Sept 18th at 11am and we’re leaving Austin, TX – all 32 of us which includes dancers, crew and staff. After a 3 hour flight we land at Newark airport outside New York. Our international flight was departing from a different terminal so we found the subtly marked hallway that led to an unimpressive stairway that led to the shuttle bus to terminal C – our home for the next 7 hours. We ate lunch and walked around. We ate dinner and walked around. It is a very big terminal and we saw it all. It seemed wherever we walked there were Ballet Austin dancers wandering the halls in a different pattern from ours. Eventually we joined the BA colony surrounding the battery and computer charging station near our gate. Next we went through a second security checkpoint – special for passengers flying to Tel-Aviv.
At 11pm we departed Newark for the 10+ hour flight to Tel-Aviv.
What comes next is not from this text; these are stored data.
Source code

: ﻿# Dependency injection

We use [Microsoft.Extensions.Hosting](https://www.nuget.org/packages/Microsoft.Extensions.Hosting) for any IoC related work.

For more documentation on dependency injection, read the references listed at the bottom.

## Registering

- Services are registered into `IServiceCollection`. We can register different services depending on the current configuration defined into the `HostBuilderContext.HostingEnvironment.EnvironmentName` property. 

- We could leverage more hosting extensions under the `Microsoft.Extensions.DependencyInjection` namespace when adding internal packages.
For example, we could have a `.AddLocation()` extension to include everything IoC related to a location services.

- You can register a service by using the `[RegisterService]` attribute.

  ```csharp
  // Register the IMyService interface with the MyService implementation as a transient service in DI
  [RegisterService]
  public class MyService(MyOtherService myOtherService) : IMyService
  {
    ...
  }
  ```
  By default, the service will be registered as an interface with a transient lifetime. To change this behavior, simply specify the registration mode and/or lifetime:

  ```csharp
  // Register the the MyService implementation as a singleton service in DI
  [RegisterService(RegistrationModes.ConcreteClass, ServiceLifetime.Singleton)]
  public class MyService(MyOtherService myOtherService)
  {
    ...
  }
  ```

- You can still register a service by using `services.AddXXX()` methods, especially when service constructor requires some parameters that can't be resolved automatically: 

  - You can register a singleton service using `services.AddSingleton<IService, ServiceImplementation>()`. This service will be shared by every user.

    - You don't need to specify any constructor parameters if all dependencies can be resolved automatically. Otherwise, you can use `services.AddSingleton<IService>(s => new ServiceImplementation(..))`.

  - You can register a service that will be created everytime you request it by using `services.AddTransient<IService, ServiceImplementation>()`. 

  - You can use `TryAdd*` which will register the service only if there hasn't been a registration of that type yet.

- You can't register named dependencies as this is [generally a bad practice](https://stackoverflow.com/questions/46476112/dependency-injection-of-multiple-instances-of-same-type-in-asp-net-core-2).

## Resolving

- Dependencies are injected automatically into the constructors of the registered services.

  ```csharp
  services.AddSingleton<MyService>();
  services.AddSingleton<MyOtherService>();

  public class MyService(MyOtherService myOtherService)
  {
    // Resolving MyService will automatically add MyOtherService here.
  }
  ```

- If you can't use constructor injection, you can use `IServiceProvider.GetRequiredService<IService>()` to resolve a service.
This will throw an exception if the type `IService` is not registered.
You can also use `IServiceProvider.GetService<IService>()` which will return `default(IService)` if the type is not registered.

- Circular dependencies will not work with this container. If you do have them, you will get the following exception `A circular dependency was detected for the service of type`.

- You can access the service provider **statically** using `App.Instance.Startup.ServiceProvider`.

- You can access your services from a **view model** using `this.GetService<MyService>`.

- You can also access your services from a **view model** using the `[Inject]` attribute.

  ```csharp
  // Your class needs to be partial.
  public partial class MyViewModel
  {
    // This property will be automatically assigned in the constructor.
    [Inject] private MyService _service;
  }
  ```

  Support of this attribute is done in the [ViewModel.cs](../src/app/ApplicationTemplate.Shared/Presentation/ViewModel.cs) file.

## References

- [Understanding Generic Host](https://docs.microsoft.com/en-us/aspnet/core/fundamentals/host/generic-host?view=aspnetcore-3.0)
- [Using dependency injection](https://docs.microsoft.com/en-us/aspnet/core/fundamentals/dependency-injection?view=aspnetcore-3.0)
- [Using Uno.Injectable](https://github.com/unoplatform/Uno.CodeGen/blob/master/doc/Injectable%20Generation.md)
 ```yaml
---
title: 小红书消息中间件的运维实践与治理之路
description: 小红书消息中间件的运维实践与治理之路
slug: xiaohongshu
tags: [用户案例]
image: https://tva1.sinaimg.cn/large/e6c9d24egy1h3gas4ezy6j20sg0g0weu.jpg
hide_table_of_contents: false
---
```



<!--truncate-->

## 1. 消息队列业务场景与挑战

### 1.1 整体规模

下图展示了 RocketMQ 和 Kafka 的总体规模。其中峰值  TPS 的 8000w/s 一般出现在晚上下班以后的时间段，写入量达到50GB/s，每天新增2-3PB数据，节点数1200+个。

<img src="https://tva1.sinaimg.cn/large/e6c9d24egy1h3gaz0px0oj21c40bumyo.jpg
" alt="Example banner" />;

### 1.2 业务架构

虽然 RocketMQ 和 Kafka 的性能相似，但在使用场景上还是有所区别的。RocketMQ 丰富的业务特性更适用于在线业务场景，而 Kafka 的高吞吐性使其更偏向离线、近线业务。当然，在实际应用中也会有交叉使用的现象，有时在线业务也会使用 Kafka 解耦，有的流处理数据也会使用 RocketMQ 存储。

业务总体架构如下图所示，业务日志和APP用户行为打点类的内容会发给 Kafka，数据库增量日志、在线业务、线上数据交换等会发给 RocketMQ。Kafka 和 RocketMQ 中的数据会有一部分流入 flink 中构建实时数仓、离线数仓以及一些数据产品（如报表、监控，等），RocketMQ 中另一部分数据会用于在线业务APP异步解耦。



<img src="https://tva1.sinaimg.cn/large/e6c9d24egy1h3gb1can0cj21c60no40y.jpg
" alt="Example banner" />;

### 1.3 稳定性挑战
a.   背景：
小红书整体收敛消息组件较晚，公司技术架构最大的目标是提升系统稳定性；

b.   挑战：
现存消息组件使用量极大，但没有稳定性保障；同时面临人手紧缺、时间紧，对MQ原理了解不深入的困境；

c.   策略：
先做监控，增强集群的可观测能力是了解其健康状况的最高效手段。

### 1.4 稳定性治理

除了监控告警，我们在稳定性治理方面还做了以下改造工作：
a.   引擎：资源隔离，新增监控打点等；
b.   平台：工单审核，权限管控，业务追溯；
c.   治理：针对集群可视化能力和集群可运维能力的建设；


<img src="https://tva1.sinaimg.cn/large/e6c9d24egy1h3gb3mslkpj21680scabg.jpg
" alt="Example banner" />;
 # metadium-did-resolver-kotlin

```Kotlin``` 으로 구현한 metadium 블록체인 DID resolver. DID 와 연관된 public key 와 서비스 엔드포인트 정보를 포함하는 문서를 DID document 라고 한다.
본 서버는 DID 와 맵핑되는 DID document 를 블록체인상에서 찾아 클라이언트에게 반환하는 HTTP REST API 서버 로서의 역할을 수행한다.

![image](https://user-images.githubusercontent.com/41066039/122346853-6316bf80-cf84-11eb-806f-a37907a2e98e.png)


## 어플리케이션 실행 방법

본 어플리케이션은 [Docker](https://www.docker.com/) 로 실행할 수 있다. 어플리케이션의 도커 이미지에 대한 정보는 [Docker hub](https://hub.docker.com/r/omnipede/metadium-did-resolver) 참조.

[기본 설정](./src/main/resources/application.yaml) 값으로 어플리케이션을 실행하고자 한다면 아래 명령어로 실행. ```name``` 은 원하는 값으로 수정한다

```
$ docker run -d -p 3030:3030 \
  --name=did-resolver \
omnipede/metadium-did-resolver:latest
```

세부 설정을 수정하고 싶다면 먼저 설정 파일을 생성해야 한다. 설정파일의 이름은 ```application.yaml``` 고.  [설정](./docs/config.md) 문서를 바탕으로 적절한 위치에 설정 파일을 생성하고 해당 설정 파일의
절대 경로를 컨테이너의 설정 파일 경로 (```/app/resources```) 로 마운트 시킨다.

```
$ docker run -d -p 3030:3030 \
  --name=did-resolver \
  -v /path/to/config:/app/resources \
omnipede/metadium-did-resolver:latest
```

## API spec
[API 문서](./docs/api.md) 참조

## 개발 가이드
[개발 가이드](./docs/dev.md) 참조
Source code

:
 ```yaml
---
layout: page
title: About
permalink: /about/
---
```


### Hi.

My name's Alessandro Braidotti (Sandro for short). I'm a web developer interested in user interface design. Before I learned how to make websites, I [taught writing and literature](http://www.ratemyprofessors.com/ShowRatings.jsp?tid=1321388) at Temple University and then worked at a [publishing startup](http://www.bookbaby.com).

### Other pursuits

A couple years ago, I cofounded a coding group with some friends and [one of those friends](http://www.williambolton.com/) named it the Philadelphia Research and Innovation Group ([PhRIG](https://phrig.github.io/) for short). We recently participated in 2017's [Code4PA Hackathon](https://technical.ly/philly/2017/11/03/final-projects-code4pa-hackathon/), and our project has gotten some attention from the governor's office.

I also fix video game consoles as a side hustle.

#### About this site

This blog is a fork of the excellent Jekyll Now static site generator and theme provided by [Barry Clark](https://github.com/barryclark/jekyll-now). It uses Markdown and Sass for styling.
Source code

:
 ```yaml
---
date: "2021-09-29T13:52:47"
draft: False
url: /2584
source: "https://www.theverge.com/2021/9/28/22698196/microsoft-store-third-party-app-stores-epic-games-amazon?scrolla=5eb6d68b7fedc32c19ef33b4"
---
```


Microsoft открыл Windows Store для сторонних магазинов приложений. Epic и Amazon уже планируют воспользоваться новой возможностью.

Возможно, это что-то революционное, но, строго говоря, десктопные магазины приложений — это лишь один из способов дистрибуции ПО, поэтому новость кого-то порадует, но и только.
If there was any trepidation about the distance and time that separated us from our destination it was apparently relieved as evident by the sight of so many of the dancers interfacing with the touch screen of movies, television shows and music available at every seat. United has lots of TV and movie options on the screens in the back of the seats. Of course when presented with too many choices I was a bit paralyzed. Finally, I chose a few episodes of “Elementary”. We were served dinner and then breakfast. It has been forever since I had airplane food. It wasn’t bad – or maybe I was excited by the retro aspect of the compartmentalized food. Most of us slept. It was very quiet – and dark.
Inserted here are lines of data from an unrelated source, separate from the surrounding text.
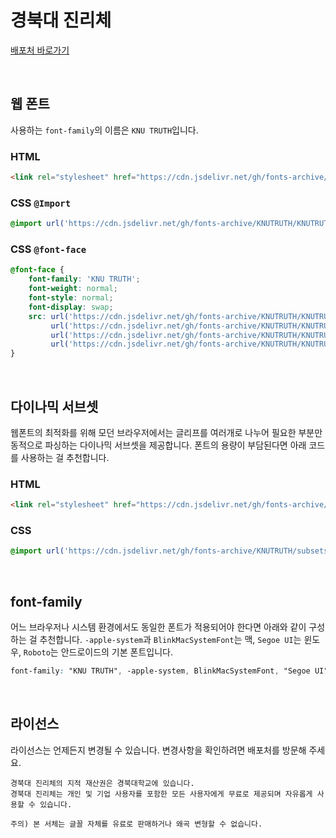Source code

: # 경북대 진리체

[배포처 바로가기](https://www.knu.ac.kr/wbbs/wbbs/contents/index.action?menu_url=intro/about04_05&menu_idx=242)

&nbsp;

## 웹 폰트

사용하는 `font-family`의 이름은 `KNU TRUTH`입니다.

### HTML

```html
<link rel="stylesheet" href="https://cdn.jsdelivr.net/gh/fonts-archive/KNUTRUTH/KNUTRUTH.css" type="text/css"/>
```

### CSS `@Import`

```css
@import url('https://cdn.jsdelivr.net/gh/fonts-archive/KNUTRUTH/KNUTRUTH.css');
```

### CSS `@font-face`

```css
@font-face {
    font-family: 'KNU TRUTH';
    font-weight: normal;
    font-style: normal;
    font-display: swap;
    src: url('https://cdn.jsdelivr.net/gh/fonts-archive/KNUTRUTH/KNUTRUTH.woff2') format('woff2'),
         url('https://cdn.jsdelivr.net/gh/fonts-archive/KNUTRUTH/KNUTRUTH.woff') format('woff'),
         url('https://cdn.jsdelivr.net/gh/fonts-archive/KNUTRUTH/KNUTRUTH.otf') format('opentype'),
         url('https://cdn.jsdelivr.net/gh/fonts-archive/KNUTRUTH/KNUTRUTH.ttf') format('truetype');
}
```

&nbsp;

## 다이나믹 서브셋

웹폰트의 최적화를 위해 모던 브라우저에서는 글리프를 여러개로 나누어 필요한 부분만 동적으로 파싱하는 다이나믹 서브셋을 제공합니다. 폰트의 용량이 부담된다면 아래 코드를 사용하는 걸 추천합니다.

### HTML

```html
<link rel="stylesheet" href="https://cdn.jsdelivr.net/gh/fonts-archive/KNUTRUTH/subsets/KNUTRUTH-dynamic-subset.css" type="text/css"/>
```

### CSS

```css
@import url('https://cdn.jsdelivr.net/gh/fonts-archive/KNUTRUTH/subsets/KNUTRUTH-dynamic-subset.css');
```

&nbsp;

## font-family

어느 브라우저나 시스템 환경에서도 동일한 폰트가 적용되어야 한다면 아래와 같이 구성하는 걸 추천합니다. `-apple-system`과 `BlinkMacSystemFont`는 맥, `Segoe UI`는 윈도우, `Roboto`는 안드로이드의 기본 폰트입니다.


```css
font-family: "KNU TRUTH", -apple-system, BlinkMacSystemFont, "Segoe UI", Roboto, Oxygen, Ubuntu, Cantarell, "Open Sans", "Helvetica Neue", sans-serif;
```

&nbsp;

## 라이선스

라이선스는 언제든지 변경될 수 있습니다. 변경사항을 확인하려면 배포처를 방문해 주세요.

```
경북대 진리체의 지적 재산권은 경북대학교에 있습니다. 
경북대 진리체는 개인 및 기업 사용자를 포함한 모든 사용자에게 무료로 제공되며 자유롭게 사용할 수 있습니다.

주의) 본 서체는 글꼴 자체를 유료로 판매하거나 왜곡 변형할 수 없습니다.
```
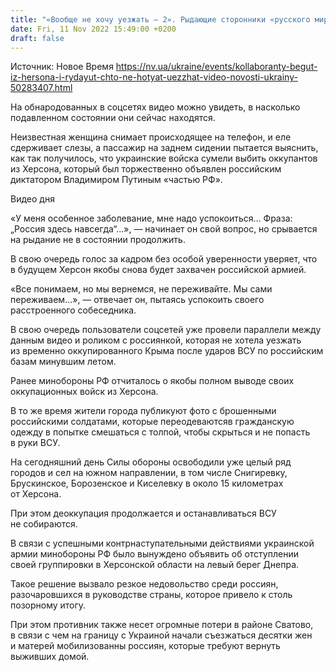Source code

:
 ```yaml
---
title: "«Вообще не хочу уезжать — 2». Рыдающие сторонники «русского мира» бегут из Херсона — видео"
date: Fri, 11 Nov 2022 15:49:00 +0200
draft: false
---
```

Источник: Новое Время https://nv.ua/ukraine/events/kollaboranty-begut-iz-hersona-i-rydayut-chto-ne-hotyat-uezzhat-video-novosti-ukrainy-50283407.html


 На обнародованных в соцсетях видео можно увидеть, в насколько подавленном состоянии они сейчас находятся.

Неизвестная женщина снимает происходящее на телефон, и еле сдерживает слезы, а пассажир на заднем сидении пытается выяснить, как так получилось, что украинские войска сумели выбить оккупантов из Херсона, который был торжественно объявлен российским диктатором Владимиром Путиным «частью РФ».

 Видео дня   

«У меня особенное заболевание, мне надо успокоиться… Фраза: „Россия здесь навсегда“…», — начинает он свой вопрос, но срывается на рыдание не в состоянии продолжить.

В свою очередь голос за кадром без особой уверенности уверяет, что в будущем Херсон якобы снова будет захвачен российской армией.

«Все понимаем, но мы вернемся, не переживайте. Мы сами переживаем…», — отвечает он, пытаясь успокоить своего расстроенного собеседника.

В свою очередь пользователи соцсетей уже провели параллели между данным видео и роликом с россиянкой, которая не хотела уезжать из временно оккупированного Крыма после ударов ВСУ по российским базам минувшим летом.

Ранее минобороны РФ отчиталось о якобы полном выводе своих оккупационных войск из Херсона.

В то же время жители города публикуют фото с брошенными российскими солдатами, которые переодеваютсяв гражданскую одежду в попытке смешаться с толпой, чтобы скрыться и не попасть в руки ВСУ.

На сегодняшний день Силы обороны освободили уже целый ряд городов и сел на южном направлении, в том числе Снигиревку, Брускинское, Борозенское и Киселевку в около 15 километрах от Херсона.

При этом деоккупация продолжается и останавливаться ВСУ не собираются.

В связи с успешными контрнаступательными действиями украинской армии минобороны РФ было вынуждено объявить об отступлении своей группировки в Херсонской области на левый берег Днепра.

Такое решение вызвало резкое недовольство среди россиян, разочаровшихся в руководстве страны, которое привело к столь позорному итогу.

При этом противник также несет огромные потери в районе Сватово, в связи с чем на границу с Украиной начали съезжаться десятки жен и матерей мобилизованны россиян, которые требуют вернуть выживших домой.
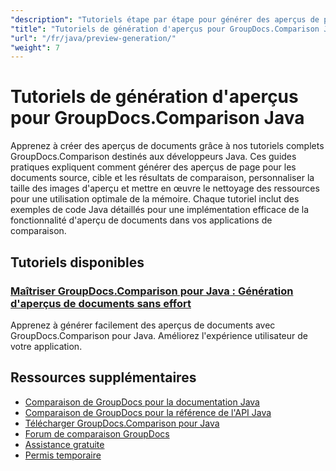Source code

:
 ```yaml
---
"description": "Tutoriels étape par étape pour générer des aperçus de page pour les documents source, cible et résultants à l'aide de GroupDocs.Comparison pour Java."
"title": "Tutoriels de génération d'aperçus pour GroupDocs.Comparison Java"
"url": "/fr/java/preview-generation/"
"weight": 7
---
```


# Tutoriels de génération d'aperçus pour GroupDocs.Comparison Java

Apprenez à créer des aperçus de documents grâce à nos tutoriels complets GroupDocs.Comparison destinés aux développeurs Java. Ces guides pratiques expliquent comment générer des aperçus de page pour les documents source, cible et les résultats de comparaison, personnaliser la taille des images d'aperçu et mettre en œuvre le nettoyage des ressources pour une utilisation optimale de la mémoire. Chaque tutoriel inclut des exemples de code Java détaillés pour une implémentation efficace de la fonctionnalité d'aperçu de documents dans vos applications de comparaison.

## Tutoriels disponibles

### [Maîtriser GroupDocs.Comparison pour Java : Génération d'aperçus de documents sans effort](./groupdocs-comparison-java-generate-previews/)
Apprenez à générer facilement des aperçus de documents avec GroupDocs.Comparison pour Java. Améliorez l'expérience utilisateur de votre application.

## Ressources supplémentaires

- [Comparaison de GroupDocs pour la documentation Java](https://docs.groupdocs.com/comparison/java/)
- [Comparaison de GroupDocs pour la référence de l'API Java](https://reference.groupdocs.com/comparison/java/)
- [Télécharger GroupDocs.Comparison pour Java](https://releases.groupdocs.com/comparison/java/)
- [Forum de comparaison GroupDocs](https://forum.groupdocs.com/c/comparison)
- [Assistance gratuite](https://forum.groupdocs.com/)
- [Permis temporaire](https://purchase.groupdocs.com/temporary-license/)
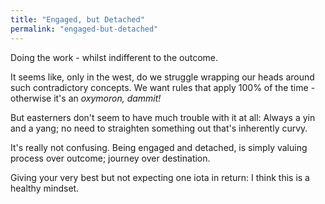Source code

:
 ```yaml
---
title: "Engaged, but Detached"
permalink: "engaged-but-detached"
---
```


Doing the work - whilst indifferent to the outcome.

It seems like, only in the west, do we struggle wrapping our heads around such contradictory concepts. We want rules that apply 100% of the time - otherwise it's an *oxymoron, dammit!*

But easterners don't seem to have much trouble with it at all: Always a yin and a yang; no need to straighten something out that's inherently curvy.

It's really not confusing. Being engaged and detached, is simply valuing process over outcome; journey over destination.

Giving your very best but not expecting one iota in return: I think this is a healthy mindset.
When we landed I was prepared for drama with customs… Let’s say over prepared. Our group seemed to be the only foreigners on the plane so there was no line. Once the front folks (thank you Cookie, Orlando and Ashley) explained why we were coming to Israel the rest of us got questions like “What airline did you fly on?” No one wanted to look at our luggage. We were greeted by Lital (the logistical genius who made this trip possible) and Isi (Albert’s producer) with a sign with the Ballet Austin logo, a splendid way to arrive anywhere.
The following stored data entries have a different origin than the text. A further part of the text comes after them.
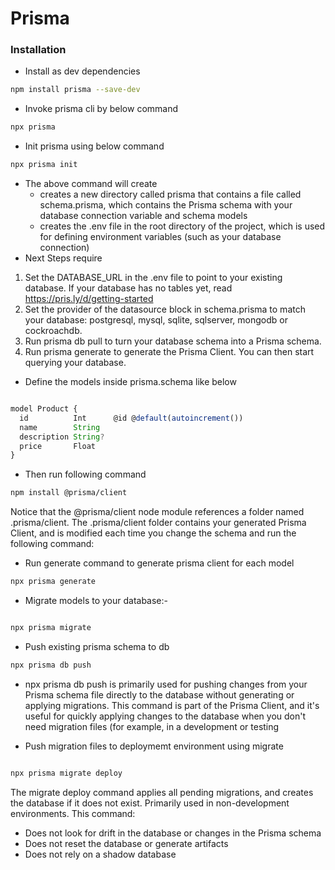 # Prisma 

### Installation 

- Install as dev dependencies
```bash
npm install prisma --save-dev
```
- Invoke prisma cli by below command
```bash
npx prisma
```
- Init prisma using below command
```bash
npx prisma init 
```
- The above command will create
  - creates a new directory called prisma that contains a file called schema.prisma, which contains the Prisma schema with your database connection variable and schema models
  - creates the .env file in the root directory of the project, which is used for defining environment variables (such as your database connection)
- Next Steps require
1. Set the DATABASE_URL in the .env file to point to your existing database. If your database has no tables yet, read https://pris.ly/d/getting-started
2. Set the provider of the datasource block in schema.prisma to match your database: postgresql, mysql, sqlite, sqlserver, mongodb or cockroachdb.
3. Run prisma db pull to turn your database schema into a Prisma schema.
4. Run prisma generate to generate the Prisma Client. You can then start querying your database.


- Define the models inside prisma.schema like below

```js

model Product {
  id          Int      @id @default(autoincrement())
  name        String
  description String?
  price       Float
}
```

- Then run following command

```bash
npm install @prisma/client

```
Notice that the @prisma/client node module references a folder named .prisma/client. The .prisma/client folder contains your generated Prisma Client, and is modified each time you change the schema and run the following command:
- Run generate command to generate prisma client for each model
```bash
npx prisma generate
```

- Migrate models to your database:-

```bash

npx prisma migrate

```

- Push existing prisma schema to db
```bash
npx prisma db push 
```
- npx prisma db push is primarily used for pushing changes from your Prisma schema file directly to the database without generating or applying migrations. This command is part of the Prisma Client, and it's useful for quickly applying changes to the database when you don't need migration files (for example, in a development or testing 


- Push migration files to deploymemt environment using migrate

```bash

npx prisma migrate deploy

```
The migrate deploy command applies all pending migrations, and creates the database if it does not exist. Primarily used in non-development environments. This command:

- Does not look for drift in the database or changes in the Prisma schema
- Does not reset the database or generate artifacts
- Does not rely on a shadow database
We met Samir, our bus driver, and traveled one hour plus to the walled, medieval city of Akko. Our hotel has a crusader era aqueduct running through the lobby leading to a cistern in the courtyard.
We are in Old Akko with a recorded history reaching back 4,000 years. It is a remarkably mixed city with signage in Hebrew , Arabic and a few in English for the tourists.
After check in and a bit of breathing time Samir drove us to Morganfeld’s restaurant to eat with the members of the western Galilee partnership. Albert Ben-Shloosh greeted us at the entrance. It is unbelievable that Albert’s dream of bringing Light / The Holocaust & Humanity Project to Akko is a reality and we are here. The food was delicious! I now know I have never really had hummus. But the most beautiful moment of the evening… was when they brought out a brazier of meat and Albert called over to Bill Sheffield to say that the steak was for him. We knew we were very well taken care of.